Screamer review: unique arcade racing with one big problem
This anime-inspired game tries many new things and gets almost all of them right
There's a lot to like about Screamer, out this week on PlayStation, Xbox and PC. First and foremost, it's a bold, novel take on arcade racing, the likes of which we haven't seen attempted for some time. Inspired by classic Japanese anime movies, including the truly phenomenal Redline (which you should seek out immediately), Screamer is set in a neon-soaked 1990s vision of the Far Eastern future. Better yet, the cars all look like the result of a dawn raid on the Liberty Walk parts bin.
Screamer isn't just a pretty face, though. There's pleasing complexity to the action, seeing you building boost and accumulating offensive and defensive resources during a race. It's less of a Mario Kart lottery and more of a considered, strategic process where you generate boost by drifting and hitting clean upshifts and then earn abilities by using that boost.
What's more, the game takes inspiration from fighting games by giving each character their own signature car and special abilities that profoundly affect how and when you can deploy those resources. Honestly, don't let the repeated mention of resources scare you; in the thick of the action it feels a lot less like balancing a spreadsheet than it sounds.
You'll also be gently introduced to these mechanics over the course of an expansive, cutscene-laden story mode encompassing a huge number of circuits.
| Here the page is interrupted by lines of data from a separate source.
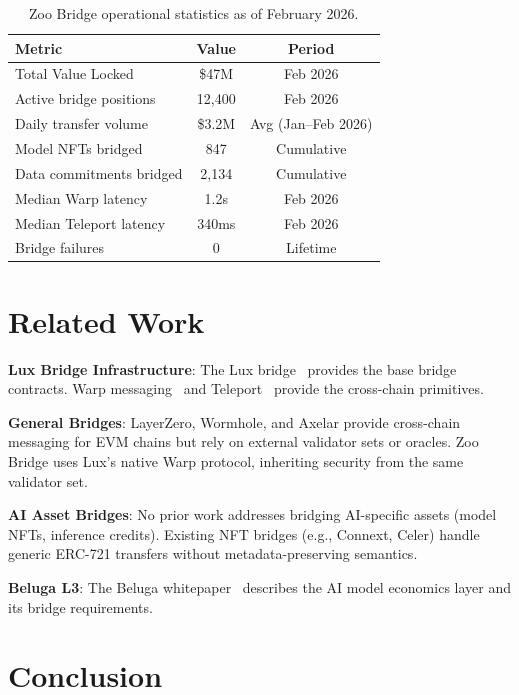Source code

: \documentclass[11pt,letterpaper]{article}
\begin{document}
\begin{table}[t]
\centering
\begin{tabular}{lcc}
\toprule
\textbf{Metric} & \textbf{Value} & \textbf{Period} \\
\midrule
Total Value Locked & \$47M & Feb 2026 \\
Active bridge positions & 12,400 & Feb 2026 \\
Daily transfer volume & \$3.2M & Avg (Jan--Feb 2026) \\
Model NFTs bridged & 847 & Cumulative \\
Data commitments bridged & 2,134 & Cumulative \\
Median Warp latency & 1.2s & Feb 2026 \\
Median Teleport latency & 340ms & Feb 2026 \\
Bridge failures & 0 & Lifetime \\
\bottomrule
\end{tabular}
\caption{Zoo Bridge operational statistics as of February 2026.}
\label{tab:stats}
\end{table}

\section{Related Work}

\textbf{Lux Bridge Infrastructure}: The Lux bridge~\cite{lux-bridge} provides the base bridge contracts. Warp messaging~\cite{lux-warp-messaging} and Teleport~\cite{lux-teleport-protocol} provide the cross-chain primitives.

\textbf{General Bridges}: LayerZero, Wormhole, and Axelar provide cross-chain messaging for EVM chains but rely on external validator sets or oracles. Zoo Bridge uses Lux's native Warp protocol, inheriting security from the same validator set.

\textbf{AI Asset Bridges}: No prior work addresses bridging AI-specific assets (model NFTs, inference credits). Existing NFT bridges (e.g., Connext, Celer) handle generic ERC-721 transfers without metadata-preserving semantics.

\textbf{Beluga L3}: The Beluga whitepaper~\cite{beluga-l3-whitepaper} describes the AI model economics layer and its bridge requirements.

\section{Conclusion}
\end{document}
Yet again, it captures the feel of a 1990s anime TV series perfectly, although in a neat touch all the teams of characters speak in a mix of international languages, giving it a unique flavour all of its own.
In terms of the plot itself, it's hardly going to be mentioned in the same breath as Tolstoy, but it gives the game a satisfying momentum in between races. Once you're done with that, which will take several hours, there's an arcade mode for individual races and even a four player split-screen mode, which again is vanishingly rare outside of Mario Kart and its various imitators these days.
As we said, lots to like, but unfortunately the one thing to dislike about Screamer is a bit of a biggy. For some reason, the game has separated out drift control to the right stick, in defiance of racing game nature. It's not like it's an optional technique either, every circuit will have at least a few turns that can only be negotiated at speed by both turning in using the left stick and then manipulating your drift angle on the right stick. This bizarre control scheme is presumably designed to make these cars seem futuristic and distinct from our current, caveman-esque 21st century transport.
Sadly even after many hours of play, this remains complexity for complexity's sake and adds nothing, except to the probability that you will spend your race pinballing embarrassingly off the barriers. Frankly, nothing shatters the illusion of being a brooding anime hero quicker than you clattering your car off a guardrail like you're a toddler at the bowling alley.
The fundamental question, though, is whether Screamer is a good enough game to be worth suppressing every driving instinct and attempting to unlearn decades of muscle memory to master the fiddly drifting. And the heartbreaking answer is: almost, but not quite.